Researchers at the National University of Singapore (NUS) have developed a novel aero-elastic pressure sensor that can potentially be applied to minimally invasive surgeries and implantable sensors by directly addressing the challenges associated with existing pressure sensors.
Dubbed eAir, the sensor promises increased precision and reliability across medical applications. It can potentially transform laparoscopic surgeries by enabling tactile feedback for surgeons, allowing more precise manipulation of patient tissues. In addition, the sensor can improve patient experiences by offering a less-invasive means of monitoring intracranial pressure, a key health metric for individuals with neurological conditions.
Conventional pressure sensors frequently struggle with accuracy. They have trouble delivering consistent readings, often returning varying results when the same pressure is applied repeatedly and can overlook subtle changes in pressure – all of which can lead to significant errors. They are also typically made from stiff and mechanically inflexible materials.
To address these challenges, the NUS team drew inspiration from a phenomenon known as the lotus leaf effect – a unique natural phenomenon in which water droplets effortlessly roll off the leaf’s surface due to its minuscule, water-repelling structures.
‘The sensor, akin to a miniature capacity meter, can detect minute pressure changes – mirroring the sensitivity of a lotus leaf to the extremely light touch of a water droplet,’ explained associate professor Benjamin Tee from NUS’s College of Design and Engineering, Institute for Health Innovation & Technology, and Department of Materials Science and Engineering.
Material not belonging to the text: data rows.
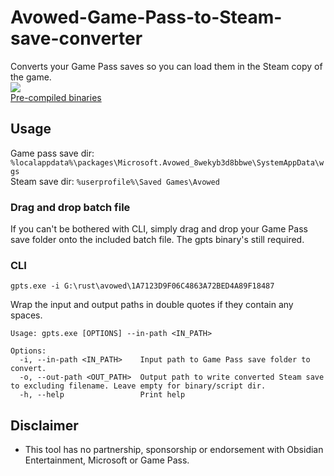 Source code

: # Avowed-Game-Pass-to-Steam-save-converter
Converts your Game Pass saves so you can load them in the Steam copy of the game.    
![](https://i.imgur.com/9AOrCFu.png)    
[Pre-compiled binaries](https://github.com/Sorrow446/Avowed-Game-Pass-to-Steam-save-converter/releases)

## Usage
Game pass save dir: `%localappdata%\packages\Microsoft.Avowed_8wekyb3d8bbwe\SystemAppData\wgs`    
Steam save dir: `%userprofile%\Saved Games\Avowed`

### Drag and drop batch file
If you can't be bothered with CLI, simply drag and drop your Game Pass save folder onto the included batch file. The gpts binary's still required.

### CLI   
`gpts.exe -i G:\rust\avowed\1A7123D9F06C4863A72BED4A89F18487`

Wrap the input and output paths in double quotes if they contain any spaces.

```
Usage: gpts.exe [OPTIONS] --in-path <IN_PATH>

Options:
  -i, --in-path <IN_PATH>    Input path to Game Pass save folder to convert.
  -o, --out-path <OUT_PATH>  Output path to write converted Steam save to excluding filename. Leave empty for binary/script dir.
  -h, --help                 Print help
```

## Disclaimer   
- This tool has no partnership, sponsorship or endorsement with Obsidian Entertainment, Microsoft or Game Pass.
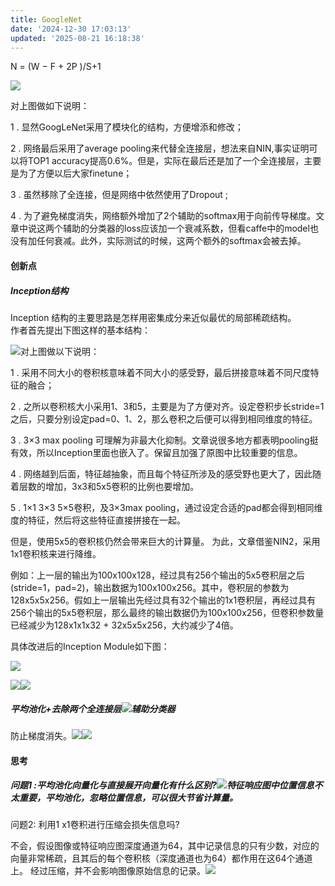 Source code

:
```yaml
---
title: GoogleNet
date: '2024-12-30 17:03:13'
updated: '2025-08-21 16:18:38'
---
```

N = (W − F + 2P )/S+1

![](/images/cc5e0e962ca2beebfcf3d60ab1dd78cd.png)

对上图做如下说明：

1 . 显然GoogLeNet采用了模块化的结构，方便增添和修改；

2 . 网络最后采用了average pooling来代替全连接层，想法来自NIN,事实证明可以将TOP1 accuracy提高0.6%。但是，实际在最后还是加了一个全连接层，主要是为了方便以后大家finetune；

3 . 虽然移除了全连接，但是网络中依然使用了Dropout ;

4 . 为了避免梯度消失，网络额外增加了2个辅助的softmax用于向前传导梯度。文章中说这两个辅助的分类器的loss应该加一个衰减系数，但看caffe中的model也没有加任何衰减。此外，实际测试的时候，这两个额外的softmax会被去掉。

#### 创新点
##### Inception结构
Inception 结构的主要思路是怎样用密集成分来近似最优的局部稀疏结构。  
作者首先提出下图这样的基本结构：



![](/images/62bcca1ddb6bf4c6dfa8776657d6720f.png)对上图做以下说明：

1 . 采用不同大小的卷积核意味着不同大小的感受野，最后拼接意味着不同尺度特征的融合；

2 . 之所以卷积核大小采用1、3和5，主要是为了方便对齐。设定卷积步长stride=1之后，只要分别设定pad=0、1、2，那么卷积之后便可以得到相同维度的特征。

3 . 3×3 max pooling 可理解为非最大化抑制。文章说很多地方都表明pooling挺有效，所以Inception里面也嵌入了。保留且加强了原图中比较重要的信息。

4 . 网络越到后面，特征越抽象，而且每个特征所涉及的感受野也更大了，因此随着层数的增加，3x3和5x5卷积的比例也要增加。

5 . 1×1 3×3 5×5卷积，及3×3max pooling，通过设定合适的pad都会得到相同维度的特征，然后将这些特征直接拼接在一起。



但是，使用5x5的卷积核仍然会带来巨大的计算量。 为此，文章借鉴NIN2，采用1x1卷积核来进行降维。

例如：上一层的输出为100x100x128，经过具有256个输出的5x5卷积层之后(stride=1，pad=2)，输出数据为100x100x256。其中，卷积层的参数为128x5x5x256。假如上一层输出先经过具有32个输出的1x1卷积层，再经过具有256个输出的5x5卷积层，那么最终的输出数据仍为100x100x256，但卷积参数量已经减少为128x1x1x32 + 32x5x5x256，大约减少了4倍。



具体改进后的Inception Module如下图：

![](/images/96148ff052241f08e1fa0a2335ea32e6.png)

![](/images/c2c36f17c809a18fb32f4dcbbfb9d7fa.png)![](/images/56136d4d075f68ac6aad522b4bcd1ffa.png)

##### 平均池化+去除两个全连接层![](/images/d0207a1fdac7cc29811acbc437ed8e48.png)辅助分类器
防止梯度消失。![](/images/dc8405c433d9a9fce266f4b41715fa17.png)![](/images/3ba83b7e046532d6fde171bca4a9bdcb.png)

#### 思考
##### 问题1 :平均池化向量化与直接展开向量化有什么区别?![](/images/2e83e09ed4cfa3cecc2a38341488fa4d.png)特征响应图中位置信息不太重要，平均池化，忽略位置信息，可以很大节省计算量。


问题2: 利用1 x1卷积进行压缩会损失信息吗?

不会，假设图像或特征响应图深度通道为64，其中记录信息的只有少数，对应的向量非常稀疏，且其后的每个卷积核（深度通道也为64）都作用在这64个通道上。 经过压缩，并不会影响图像原始信息的记录。![](/images/8ce1894c6bce27e4f8b7c38595a0d4bb.png)

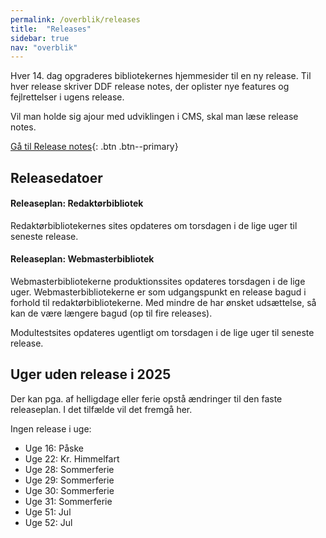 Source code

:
 ```yaml
---
permalink: /overblik/releases
title:  "Releases"
sidebar: true
nav: "overblik"
---
```

Hver 14. dag opgraderes bibliotekernes hjemmesider til en ny release. Til hver release skriver DDF release notes, der oplister nye features og fejlrettelser i ugens release.

Vil man holde sig ajour med udviklingen i CMS, skal man læse release notes. 

[Gå til Release notes](https://www.folkebibliotekernescms.dk/main/overblik/release-notes/){: .btn .btn--primary}

## Releasedatoer

#### Releaseplan: Redaktørbibliotek
Redaktørbibliotekernes sites opdateres om torsdagen i de lige uger til seneste release.
 
#### Releaseplan: Webmasterbibliotek
Webmasterbibliotekerne produktionssites opdateres torsdagen i de lige uger. Webmasterbibliotekerne er som udgangspunkt en release bagud i forhold til redaktørbibliotekerne. Med mindre de har ønsket udsættelse, så kan de være længere bagud (op til fire releases).

Modultestsites opdateres ugentligt om torsdagen i de lige uger til seneste release.

## Uger uden release i 2025
Der kan pga. af helligdage eller ferie opstå ændringer til den faste releaseplan. I det tilfælde vil det fremgå her.

Ingen release i uge:
- Uge 16: Påske
- Uge 22: Kr. Himmelfart
- Uge 28: Sommerferie
- Uge 29: Sommerferie
- Uge 30: Sommerferie
- Uge 31: Sommerferie
- Uge 51: Jul
- Uge 52: Jul



 


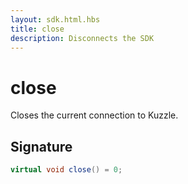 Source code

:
 ```yaml
---
layout: sdk.html.hbs
title: close
description: Disconnects the SDK
---
```


# close

Closes the current connection to Kuzzle.  

## Signature

```csharp
virtual void close() = 0;
```
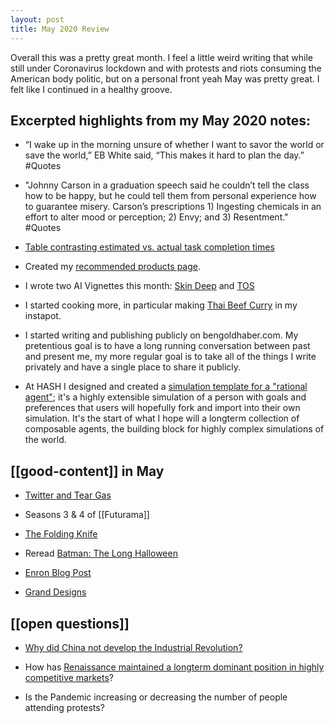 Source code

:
 ```yaml
---
layout: post
title: May 2020 Review
---
```


Overall this was a pretty great month. I feel a little weird writing that while still under Coronavirus lockdown and with protests and riots consuming the American body politic, but on a personal front yeah May was pretty great. I felt like I continued in a healthy groove.

## Excerpted highlights from my May 2020 notes:

-  “I wake up in the morning unsure of whether I want to savor the world or save the world,” EB White said, “This makes it hard to plan the day.” #Quotes

- "Johnny Carson in a graduation speech said he couldn’t tell the class how to be happy, but he could tell them from personal experience how to guarantee misery. Carson’s prescriptions 1) Ingesting chemicals in an effort to alter mood or perception; 2) Envy; and 3) Resentment." #Quotes

- [Table contrasting estimated vs. actual task completion times](https://lh3.googleusercontent.com/5tZsyvt5ZF_Yk9LzIAw_Ui-bsYBItE1crx7uxYnLSqOwSBcz8pB4JxZC60brpiG7_fHosTanlIsb6HxzqgPrwaw2rF2KlnynHW0bHt3kOb4A6hsUdyfY-E34pd-fFGIpI4bCn04QFJk)

- Created my [recommended products page](https://bengoldhaber.com/recommended-things/).

- I wrote two AI Vignettes this month: [Skin Deep](https://bengoldhaber.com/essays/skin-deep/) and [TOS](https://bengoldhaber.com/essays/tos/)

- I started cooking more, in particular making [Thai Beef Curry](https://nomnompaleo.com/post/139586356888/pressure-cooker-thai-beef-curry) in my instapot.

- I started writing and publishing publicly on bengoldhaber.com. My pretentious goal is to have a long running conversation between past and present me, my more regular goal is to take all of the things I write privately and have a single place to share it publicly. 

- At HASH I designed and created a [simulation template for a "rational agent"](https://hash.ai/index/5ec58ea497fa5939c32e07cc/rational-agent-example); it's a highly extensible simulation of a person with goals and preferences that users will hopefully fork and import into their own simulation. It's the start of  what I hope will a longterm collection of composable agents, the building block for highly complex simulations of the world.

## [[good-content]] in May
  - [Twitter and Tear Gas](https://g.co/kgs/ARXWCh)

  - Seasons 3 & 4 of [[Futurama]]

  - [The Folding Knife](https://g.co/kgs/hwhiaj)

  - Reread [Batman: The Long Halloween](https://en.wikipedia.org/wiki/Batman:_The_Long_Halloween)

  - [Enron Blog Post](https://dormin.org/2020/04/27/explaining-blaming-and-being-very-slightly-sympathetic-toward-enron/)

  - [Grand Designs](https://www.netflix.com/title/80160755#:~:text=Grand%20Designs,Starring%3AKevin%20McCloud)

## [[open questions]] 
  - [Why did China not develop the Industrial Revolution?](https://sci-hub.se/10.1086/452150)

  - How has [Renaissance maintained a longterm dominant position in highly competitive markets](https://twitter.com/andrew__reed/status/1263230434592186368)?

  - Is the Pandemic increasing or decreasing the number of people attending protests?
Employing an innovative ‘air spring’ design, the eAir sensor houses a trapped layer of air. As external pressure increases, this air layer compresses. A surface treatment results in a frictionless movement of the interface within the sensor, triggering a change in electrical signals that accurately reflects the exerted pressure. Using this design, the natural water-repelling capabilities of the lotus leaf have been reimagined as a simple yet elegant pressure-sensing tool.
The eAir devices can be made relatively small – a few millimetres in size – which is comparable to existing pressure sensors.
According to the researchers, the real-world applications of the novel technology are wide-ranging. For instance, in laparoscopic surgery, in which precise tactile feedback is indispensable, incorporating eAir sensors could lead to safer surgical procedures, ultimately enhancing patient recovery and prognosis.
‘Conducting surgery with graspers presents unique challenges,’ said Tee. ‘Precise control and accurate perception of the forces applied are critical, but traditional tools can sometimes fall short, making surgeons rely heavily on experience and even intuition. The introduction of soft and readily integrable eAir sensors, however, could be a game-changer.’
‘When surgeons perform minimally invasive surgery such as laparoscopic or robotic surgery, we can control the jaws of the graspers, but we are unable to feel what the end-effectors are grasping,’ explained Kaan Hung Leng, a consultant in the Department of General Surgery at the National University Hospital, Ng Teng Fong General Hospital and NUS Yong Loo Lin School of Medicine. ‘Hence, surgeons have to rely on our sense of sight and years of experience to make a judgement call about critical information that our sense of touch could otherwise provide.’
Kaan, who wasn’t involved in the research project, elaborated: ‘The haptic or tactile feedback provided by smart pressure sensors has the potential to revolutionise the field of minimally invasive surgery. For example, information about whether a tissue that is being grasped is hard, firm or soft provides an additional and important source of information to aid surgeons in making prudent decisions during a surgery. Ultimately, these intra-operative benefits have the potential to translate into improved surgical and patient outcomes.’
Additionally, eAir presents an opportunity to improve the process of monitoring intracranial pressure – pressure within the skull that can influence brain health. Similarly, by offering a minimally invasive solution, the technology could transform patient experiences in the management of brain-related conditions, ranging from severe headaches to potential brain damage.
The NUS team is now laying the groundwork for collaborations with key players in the medical field. They have filed a patent for the eAir sensor technology in Singapore and aim to translate the technology for real-world applications.
‘We want to further refine the eAir sensor to enhance its performance by exploring various new materials and microstructural designs,’ said Tee.
The research has been published in Nature Materials.